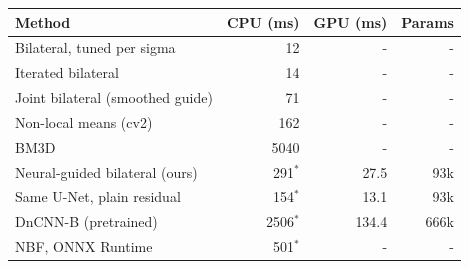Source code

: \begin{tabular}{lrrr}
\toprule
Method & CPU (ms) & GPU (ms) & Params \\
\midrule
Bilateral, tuned per sigma & 12 & - & - \\
Iterated bilateral & 14 & - & - \\
Joint bilateral (smoothed guide) & 71 & - & - \\
Non-local means (cv2) & 162 & - & - \\
BM3D & 5040 & - & - \\
Neural-guided bilateral (ours) & 291$^*$ & 27.5 & 93k \\
Same U-Net, plain residual & 154$^*$ & 13.1 & 93k \\
DnCNN-B (pretrained) & 2506$^*$ & 134.4 & 666k \\
NBF, ONNX Runtime & 501$^*$ & - & - \\
\bottomrule
\end{tabular}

● WORK ITEM
Look above for the line with "Non-local means (cv2) & 162 & - & - \\", then copy it and each later line exactly, stopping at the last line of the records.

● RESULT
Non-local means (cv2) & 162 & - & - \\
BM3D & 5040 & - & - \\
Neural-guided bilateral (ours) & 291$^*$ & 27.5 & 93k \\
Same U-Net, plain residual & 154$^*$ & 13.1 & 93k \\
DnCNN-B (pretrained) & 2506$^*$ & 134.4 & 666k \\
NBF, ONNX Runtime & 501$^*$ & - & - \\
\bottomrule
\end{tabular}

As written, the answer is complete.